Es común ver a políticos en campaña hacer cosas vergonzosas: bailecitos en redes sociales, malas piezas cómicas, fingidos arranques de comportamiento popular o ‘diálogos’ insufribles con personas al azar en las que ninguna de las partes tiene idea del tema que se está tratando. Curiosamente, no es que los políticos se hayan vuelto repentinamente tontos, sino que las campañas políticas en la actualidad se basan en premisas perversas y peligrosas.

La primera premisa, tan esgrimida por los consultores políticos sabelotodos de moda, es que la gente sabe lo que quiere. Se supone que el ciudadano promedio tiene sus necesidades y prioridades claras, y que él, mejor que nadie, es capaz de tomar las decisiones para llegar a ellas.

La segunda premisa es que la ideología, los principios y las visiones políticas no le importan en absoluto a la gente. Se asume que solo le importan sus problemas cotidianos y las soluciones prácticas para ellos, y que deciden el voto en función de trivialidades como el perrito del candidato, su forma de saludar o cualquiera de las ridiculeces mencionadas.

La tercera premisa es que a los ciudadanos les gusta ser gobernados por gente igual a ellos; es decir, se supone que el futuro político debe verse, actuar, hablar y pensar de la misma forma que aquellos a los que deberá gobernar.

Esta forma de concebir el liderazgo político ha tenido consecuencias lamentables.

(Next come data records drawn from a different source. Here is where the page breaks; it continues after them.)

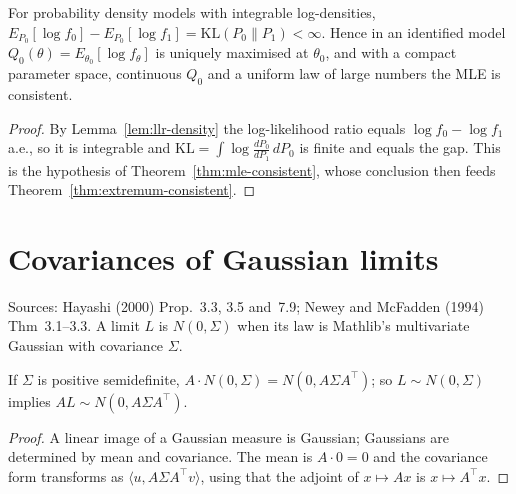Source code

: \begin{theorem}
\label{thm:kl-gap}
\leanok
{}
For probability density models with integrable log-densities,
$E_{P_0}[\log f_0] - E_{P_0}[\log f_1] = \mathrm{KL}(P_0\|P_1) < \infty$. Hence in an identified model
$Q_0(\theta) = E_{\theta_0}[\log f_\theta]$ is uniquely maximised at $\theta_0$, and with a compact parameter space,
continuous $Q_0$ and a uniform law of large numbers the MLE is consistent.
\end{theorem}
\begin{proof}
\leanok
By Lemma~\ref{lem:llr-density} the log-likelihood ratio equals $\log f_0 - \log f_1$ a.e., so it is integrable and
$\mathrm{KL} = \int \log\frac{dP_0}{dP_1}\,dP_0$ is finite and equals the gap. This is the hypothesis of
Theorem~\ref{thm:mle-consistent}, whose conclusion then feeds Theorem~\ref{thm:extremum-consistent}.
\end{proof}

\section{Covariances of Gaussian limits}
\label{sec:gaussian-limits}

Sources: Hayashi (2000) Prop.~3.3, 3.5 and~7.9; Newey and McFadden (1994) Thm~3.1--3.3. A limit $L$ is
$N(0,\Sigma)$ when its law is Mathlib's multivariate Gaussian with covariance $\Sigma$.

\begin{lemma}
\label{lem:gaussian-linear}
\leanok
If $\Sigma$ is positive semidefinite, $A\cdot N(0,\Sigma) = N(0, A\Sigma A^\top)$; so $L\sim N(0,\Sigma)$ implies
$AL \sim N(0, A\Sigma A^\top)$.
\end{lemma}
\begin{proof}
\leanok
A linear image of a Gaussian measure is Gaussian; Gaussians are determined by mean and covariance. The mean is
$A\cdot 0 = 0$ and the covariance form transforms as $\langle u, A\Sigma A^\top v\rangle$, using that the adjoint of
$x\mapsto Ax$ is $x\mapsto A^\top x$.
\end{proof}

La creencia de que la gente común sabe lo que quiere, de que la política debe girar apenas alrededor de las trivialidades del día a día y, sobre todo, la idea del gobernante como una persona corriente ha privado a la política del aura de trascendencia y de la mística de un elevado propósito que alguna vez tuvo. Se suponía que los líderes estaban llamados a visionar y soñar más allá de la capacidad de sus gobernados, y que eran personas dotadas de una capacidad, de una virtud y de un carisma superiores que despertaban admiración y devoción.

Además de creer que cualquiera puede ser gobernante, ahora creemos que un gobernante debe ser un cualquiera. La obsesión cortoplacista de la democracia moderna ha carcomido también la humana tendencia a admirar, aspirar y emular.